D’ailleurs, le temps est plutôt clair, ça va changer !!!

Yes !

Vu qu’il est un peu tôt pour aller manger, j’opte pour une petite balade matinale et touristique, jusqu’à la petite chapelle qui trône fièrement en face du chalet. Je pars en chaussures de ski, il y a quand même pas mal de neige et je n’ai pas envie de me mouiller les pieds.

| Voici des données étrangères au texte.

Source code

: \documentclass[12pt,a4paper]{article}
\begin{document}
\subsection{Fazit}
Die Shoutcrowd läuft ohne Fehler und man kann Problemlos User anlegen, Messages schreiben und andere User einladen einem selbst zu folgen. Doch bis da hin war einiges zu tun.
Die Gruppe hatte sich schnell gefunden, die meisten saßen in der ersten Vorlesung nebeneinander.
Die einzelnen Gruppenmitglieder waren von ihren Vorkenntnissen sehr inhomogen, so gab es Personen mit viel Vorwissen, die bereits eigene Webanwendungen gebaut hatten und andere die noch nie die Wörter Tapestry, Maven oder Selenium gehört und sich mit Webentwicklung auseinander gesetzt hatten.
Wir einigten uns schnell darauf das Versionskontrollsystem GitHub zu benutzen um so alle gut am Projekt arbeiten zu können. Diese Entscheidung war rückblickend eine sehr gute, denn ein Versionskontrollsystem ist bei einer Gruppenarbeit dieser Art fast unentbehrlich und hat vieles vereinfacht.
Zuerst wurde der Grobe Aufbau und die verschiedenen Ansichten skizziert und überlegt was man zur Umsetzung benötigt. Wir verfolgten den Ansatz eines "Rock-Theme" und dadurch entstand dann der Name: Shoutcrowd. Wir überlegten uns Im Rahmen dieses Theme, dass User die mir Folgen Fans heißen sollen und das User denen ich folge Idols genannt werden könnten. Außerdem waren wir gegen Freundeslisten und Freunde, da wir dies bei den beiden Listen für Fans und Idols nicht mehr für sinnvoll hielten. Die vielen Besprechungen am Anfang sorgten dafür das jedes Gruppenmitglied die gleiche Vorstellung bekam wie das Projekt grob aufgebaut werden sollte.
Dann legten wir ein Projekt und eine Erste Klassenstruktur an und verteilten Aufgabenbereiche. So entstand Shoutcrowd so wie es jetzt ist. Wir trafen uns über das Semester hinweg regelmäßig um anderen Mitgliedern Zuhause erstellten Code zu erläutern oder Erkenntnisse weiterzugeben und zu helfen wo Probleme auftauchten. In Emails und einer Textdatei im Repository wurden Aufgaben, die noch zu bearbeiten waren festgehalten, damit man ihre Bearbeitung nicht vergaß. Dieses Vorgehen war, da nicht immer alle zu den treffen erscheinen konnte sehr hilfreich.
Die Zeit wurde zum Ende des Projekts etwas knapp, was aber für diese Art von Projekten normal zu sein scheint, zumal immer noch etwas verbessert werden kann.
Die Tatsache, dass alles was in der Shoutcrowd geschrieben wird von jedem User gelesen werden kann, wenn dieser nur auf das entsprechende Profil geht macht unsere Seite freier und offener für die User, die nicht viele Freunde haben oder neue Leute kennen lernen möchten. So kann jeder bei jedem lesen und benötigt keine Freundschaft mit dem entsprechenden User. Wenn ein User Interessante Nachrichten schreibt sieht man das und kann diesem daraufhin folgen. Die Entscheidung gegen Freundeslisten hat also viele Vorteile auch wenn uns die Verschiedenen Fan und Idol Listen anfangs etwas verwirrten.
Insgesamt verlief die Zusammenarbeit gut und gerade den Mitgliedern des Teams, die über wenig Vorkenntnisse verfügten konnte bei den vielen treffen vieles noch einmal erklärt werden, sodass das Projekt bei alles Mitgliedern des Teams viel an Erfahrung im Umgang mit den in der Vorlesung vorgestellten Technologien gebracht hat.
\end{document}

Arrivé à la chapelle, je vois un joli canard sur la plage, et le photographe animalier  qui sommeille en moi, décide de faire le clicher de sa vie.  On j’opte pour le panasomic et je règle le zoom au maximum… X24, il fait ce qui faut. Je zoom donc sur la bêêêête, flûte elle a décollé. Et ô surprise, il ne s’agit pas simplement d’un triste canard, mais c’est un magnifique Aigle de Norvège qui prend son envol. Je prends temps bien que mal 3 photos qui seront sans doute toute pourrie, la loose.

Je poursuis ma balade autour de la chapelle, mitraillant le fjord et les montagnes avant de rentrer déjeuner. Tout ça m’a mi en appétit.

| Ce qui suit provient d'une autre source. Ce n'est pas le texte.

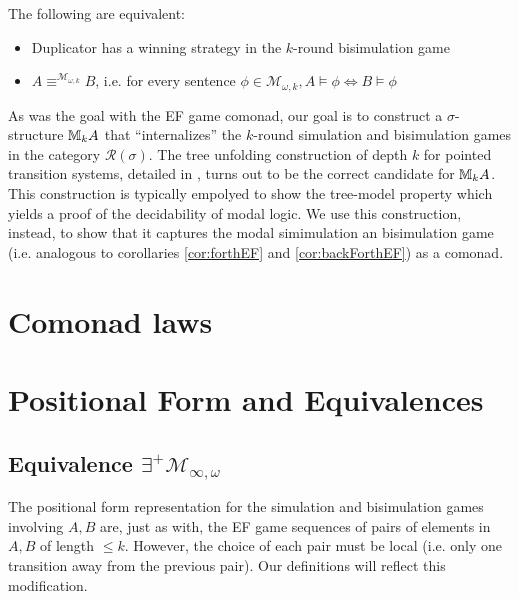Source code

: \begin{prop}
The following are equivalent:
\begin{itemize}
\item Duplicator has a winning strategy in the $k$-round bisimulation game 
\item $A \equiv^{\mathcal{M}_{\omega,k}} B$, i.e. for every sentence $\phi \in \mathcal{M}_{\omega,k}, A \vDash \phi \Leftrightarrow B \vDash \phi$
\end{itemize}
\end{prop}
As was the goal with the EF game comonad, our goal is to construct a $\sigma$-structure ${\mathbb{M}_{k}A}$ that ``internalizes'' the $k$-round simulation and bisimulation games in the category $\mathcal{R}(\sigma)$. The tree unfolding construction of depth $k$ for pointed transition systems, detailed in \cite{Gradel2014}, turns out to be the correct candidate for ${\mathbb{M}_{k}A}$. This construction is typically empolyed to show the tree-model property which yields a proof of the decidability of modal logic. We use this construction, instead, to show that it captures the modal simimulation an bisimulation game (i.e. analogous to corollaries \ref{cor:forthEF} and \ref{cor:backForthEF}) as a comonad.
\section{Comonad laws}
\section{Positional Form and Equivalences}
\subsection{Equivalence $\exists^{+}\mathcal{M}_{\infty,\omega}$}
The positional form representation for the simulation and bisimulation games involving $A,B$ are, just as with, the EF game sequences of pairs of elements in $A,B$ of length $\leq k$. However, the choice of each pair must be local (i.e. only one transition away from the previous pair). Our definitions will reflect this modification. \\~\\


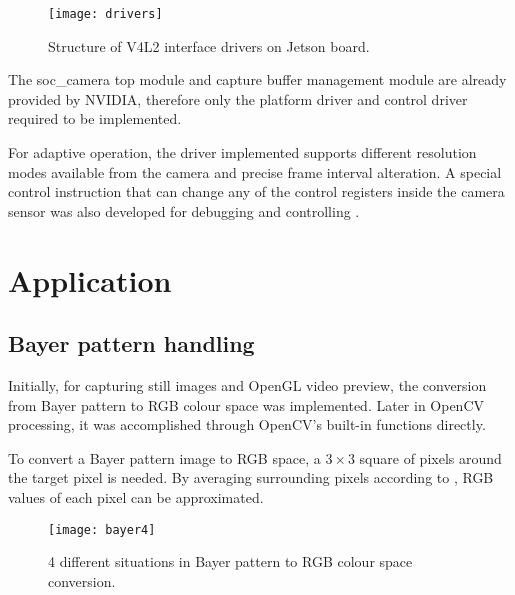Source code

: \begin{figure}[H]
  \centering
  \texttt{[image: drivers]}
  \caption{Structure of V4L2 interface drivers on Jetson board.}
  \label{imp:drivers}
\end{figure}

The soc\_camera top module and capture buffer management module are already provided by NVIDIA, therefore only the platform driver and control driver  required to be implemented.

For adaptive operation, the driver implemented supports different resolution modes available from the camera and precise frame interval alteration. A special control instruction that can change any of the control registers inside the camera sensor was also developed for debugging and controlling .

\section{Application}


\subsection{Bayer pattern handling}

Initially, for capturing still images and OpenGL video preview, the conversion from Bayer pattern to RGB colour space was implemented. Later in OpenCV processing, it was accomplished through OpenCV's built-in functions directly.

To convert a Bayer pattern image to RGB space, a $3 \times 3$ square of pixels around the target pixel is needed. By averaging surrounding pixels according to , RGB values of each pixel can be approximated.

\begin{figure}[H]
  \centering
  \texttt{[image: bayer4]}
  \caption{4 different situations in Bayer pattern to RGB colour space conversion.}
  \label{imp:bayer4}
\end{figure}

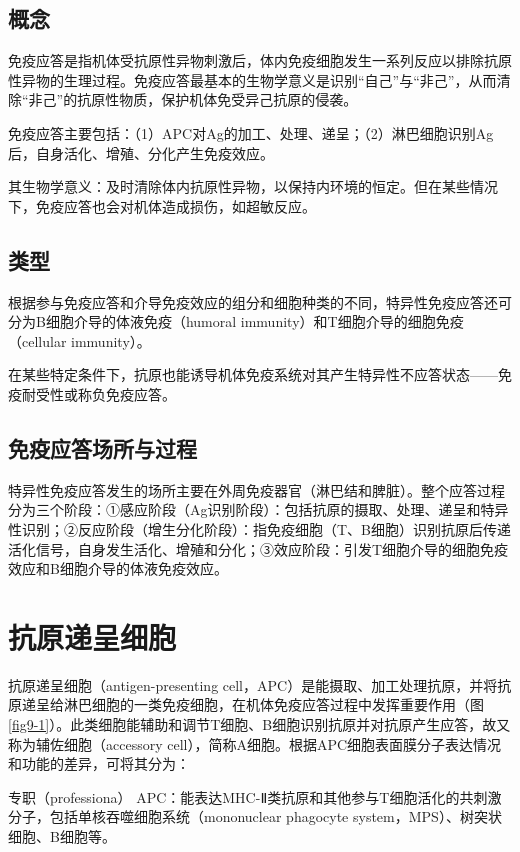 \subsection{概念}

免疫应答是指机体受抗原性异物刺激后，体内免疫细胞发生一系列反应以排除抗原性异物的生理过程。免疫应答最基本的生物学意义是识别“自己”与“非己”，从而清除“非己”的抗原性物质，保护机体免受异己抗原的侵袭。

免疫应答主要包括：（1）APC对Ag的加工、处理、递呈；（2）淋巴细胞识别Ag后，自身活化、增殖、分化产生免疫效应。

其生物学意义：及时清除体内抗原性异物，以保持内环境的恒定。但在某些情况下，免疫应答也会对机体造成损伤，如超敏反应。


\subsection{类型}

根据参与免疫应答和介导免疫效应的组分和细胞种类的不同，特异性免疫应答还可分为B细胞介导的体液免疫（humoral
immunity）和T细胞介导的细胞免疫（cellular immunity）。

在某些特定条件下，抗原也能诱导机体免疫系统对其产生特异性不应答状态------免疫耐受性或称负免疫应答。


\subsection{免疫应答场所与过程}

特异性免疫应答发生的场所主要在外周免疫器官（淋巴结和脾脏）。整个应答过程分为三个阶段：①感应阶段（Ag识别阶段）：包括抗原的摄取、处理、递呈和特异性识别；②反应阶段（增生分化阶段）：指免疫细胞（T、B细胞）识别抗原后传递活化信号，自身发生活化、增殖和分化；③效应阶段：引发T细胞介导的细胞免疫效应和B细胞介导的体液免疫效应。

\section{抗原递呈细胞}

抗原递呈细胞（antigen-presenting
cell，APC）是能摄取、加工处理抗原，并将抗原递呈给淋巴细胞的一类免疫细胞，在机体免疫应答过程中发挥重要作用（图\ref{fig9-1}）。此类细胞能辅助和调节T细胞、B细胞识别抗原并对抗原产生应答，故又称为辅佐细胞（accessory
cell），简称A细胞。根据APC细胞表面膜分子表达情况和功能的差异，可将其分为：

专职（professiona）
APC：能表达MHC-Ⅱ类抗原和其他参与T细胞活化的共刺激分子，包括单核吞噬细胞系统（mononuclear
phagocyte system，MPS）、树突状细胞、B细胞等。

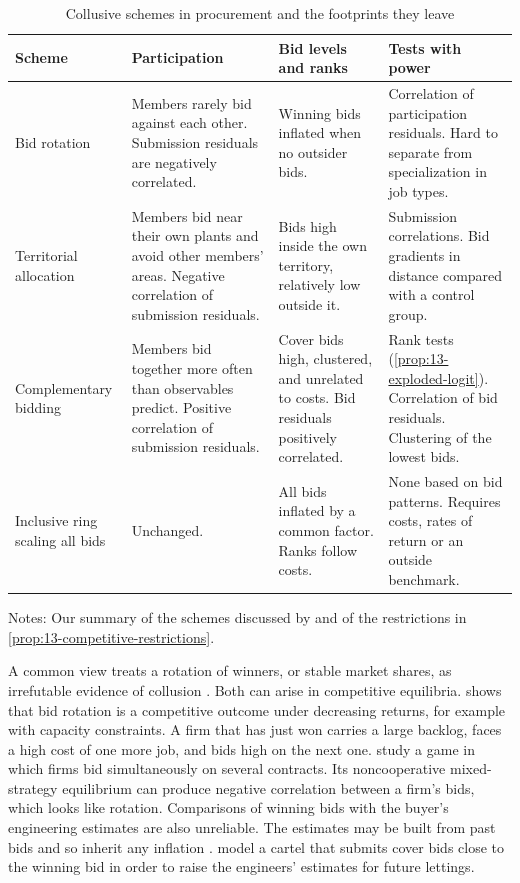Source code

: \begin{table}[htbp]
\centering
\caption{Collusive schemes in procurement and the footprints they leave}\label{tab:13-footprints}
\footnotesize
\begin{tabularx}{\textwidth}{@{}>{\raggedright\arraybackslash}p{2.2cm}>{\raggedright\arraybackslash}X>{\raggedright\arraybackslash}X>{\raggedright\arraybackslash}X@{}}
\toprule
Scheme & Participation & Bid levels and ranks & Tests with power\\
\midrule
Bid rotation & Members rarely bid against each other. Submission residuals are negatively correlated. & Winning
bids inflated when no outsider bids. & Correlation of participation residuals. Hard to separate from
specialization in job types.\\
\addlinespace
Territorial allocation & Members bid near their own plants and avoid other members' areas. Negative correlation
of submission residuals. & Bids high inside the own territory, relatively low outside it. & Submission
correlations. Bid gradients in distance compared with a control group.\\
\addlinespace
Complementary bidding & Members bid together more often than observables predict. Positive correlation of
submission residuals. & Cover bids high, clustered, and unrelated to costs. Bid residuals positively correlated. &
Rank tests (\cref{prop:13-exploded-logit}). Correlation of bid residuals. Clustering of the lowest bids.\\
\addlinespace
Inclusive ring scaling all bids & Unchanged. & All bids inflated by a common factor. Ranks follow costs. & None
based on bid patterns. Requires costs, rates of return or an outside benchmark.\\
\bottomrule
\end{tabularx}

\smallskip
\begin{minipage}{0.95\textwidth}\footnotesize
Notes: Our summary of the schemes discussed by \citet{PorterZona1993,PorterZona1999} and of the restrictions in
\cref{prop:13-competitive-restrictions}.
\end{minipage}
\end{table}

A common view treats a rotation of winners, or stable market shares, as irrefutable evidence of collusion
\citep[p.~1]{PorterZona1993}. Both can arise in competitive equilibria. \citet{Zona1986} shows that bid rotation is a competitive outcome under
decreasing returns, for example with capacity constraints. A firm that has just won carries a large backlog, faces
a high cost of one more job, and bids high on the next one. \citet{LangRosenthal1991} study a game in which firms bid
simultaneously on several contracts. Its noncooperative mixed-strategy equilibrium can produce negative correlation
between a firm's bids, which looks like rotation. Comparisons of winning bids with the buyer's
engineering estimates are also unreliable. The estimates may be built from past bids and so inherit any inflation
\citep[p.~2]{PorterZona1993}. \citet{FeinsteinBlockNold1985} model a cartel that submits cover bids close to the
winning bid in order to raise the engineers' estimates for future lettings.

Le soleil montre le bout de son nez, pas de vent… tip top.

 

Le bus s’ébranle, bien chargé. Huit skieurs mal réveillés à bord. Seul Philipe qui a sans  doute déjeuner au red bull est à fond… La route est enneigée, verglacée,  mais pour Philippe c’est simple, c’est pédale de droite enfoncé jusqu’à la garde et, règle absolue, ne pas appuyer sur la pédale de frein. Bilan, on va vite, inconvénient, on va un peu trop à fond à mon goût…

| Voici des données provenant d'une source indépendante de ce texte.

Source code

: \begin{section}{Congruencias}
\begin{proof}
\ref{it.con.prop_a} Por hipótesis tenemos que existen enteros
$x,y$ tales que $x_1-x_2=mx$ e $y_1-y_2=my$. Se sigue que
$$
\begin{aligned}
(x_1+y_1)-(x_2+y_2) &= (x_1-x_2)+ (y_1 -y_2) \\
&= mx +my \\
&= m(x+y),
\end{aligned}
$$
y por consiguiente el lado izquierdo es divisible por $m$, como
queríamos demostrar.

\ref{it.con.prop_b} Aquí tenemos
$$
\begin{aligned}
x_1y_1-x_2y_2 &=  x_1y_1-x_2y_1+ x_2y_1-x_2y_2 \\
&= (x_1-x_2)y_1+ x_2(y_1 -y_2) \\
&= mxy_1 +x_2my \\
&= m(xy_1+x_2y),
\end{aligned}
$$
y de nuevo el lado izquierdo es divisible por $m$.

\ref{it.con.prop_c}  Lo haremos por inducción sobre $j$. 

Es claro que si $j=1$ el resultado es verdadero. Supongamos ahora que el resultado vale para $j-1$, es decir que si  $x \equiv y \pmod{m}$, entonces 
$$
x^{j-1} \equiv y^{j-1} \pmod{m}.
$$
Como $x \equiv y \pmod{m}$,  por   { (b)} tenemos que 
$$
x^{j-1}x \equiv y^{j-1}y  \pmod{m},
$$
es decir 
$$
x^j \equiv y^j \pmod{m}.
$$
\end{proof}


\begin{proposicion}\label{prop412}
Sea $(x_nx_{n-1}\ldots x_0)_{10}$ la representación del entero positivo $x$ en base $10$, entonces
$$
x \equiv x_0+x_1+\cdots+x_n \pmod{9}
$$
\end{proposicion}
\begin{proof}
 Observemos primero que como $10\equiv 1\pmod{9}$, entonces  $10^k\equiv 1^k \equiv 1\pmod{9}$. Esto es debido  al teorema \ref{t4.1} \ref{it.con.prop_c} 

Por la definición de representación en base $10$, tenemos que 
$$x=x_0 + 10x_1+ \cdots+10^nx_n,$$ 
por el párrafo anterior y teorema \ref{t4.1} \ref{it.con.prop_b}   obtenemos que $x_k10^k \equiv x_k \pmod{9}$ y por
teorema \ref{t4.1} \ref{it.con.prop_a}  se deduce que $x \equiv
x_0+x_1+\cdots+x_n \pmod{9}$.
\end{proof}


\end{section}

Virage à gauche, le fourgon glisse, virage à droite, il dérape, dépassement d’un poids lourd qui, il me semblait, roulait déjà assez vite. Mon estomac suit la courbe des virages. Un coup à gauche, un coup à droite, Sous le ciel bleu, la mer sombre, ma tête verdit. Je crois que je suis un peu malade. Je m’accroche comme je peux dans ce véhicule fou. Ne pas vomir, ne pas vomir, il faut faire bonne figure. Les paysages ont magnifiques, un fjord à droite, la mer à gauche, pas le temps de regarder, se concentrer sur son pylore pour passer le temps passer ce petit cap.

Le fourgon dans un dernier dérapage se gare sur le parking, il était temps.

 

Et on s’équipe, chacun de son coté, avant de partir vers le Cîmes.  Le départ va être assez plat, une piste de ski de fond nous attend pour les premiers kilomètres. Et nous voilà partis en file indienne, on n’a pas pris un guide pour rien. Tandis que nous suivons la piste de ski bien sagement, nous observons des prédécesseurs bien haut sur la montagne. Il fait beau mais un peu gris, tout va bien.

Je range la Goretex et me retrouve juste avec un fine polaire sans gant pour la suite…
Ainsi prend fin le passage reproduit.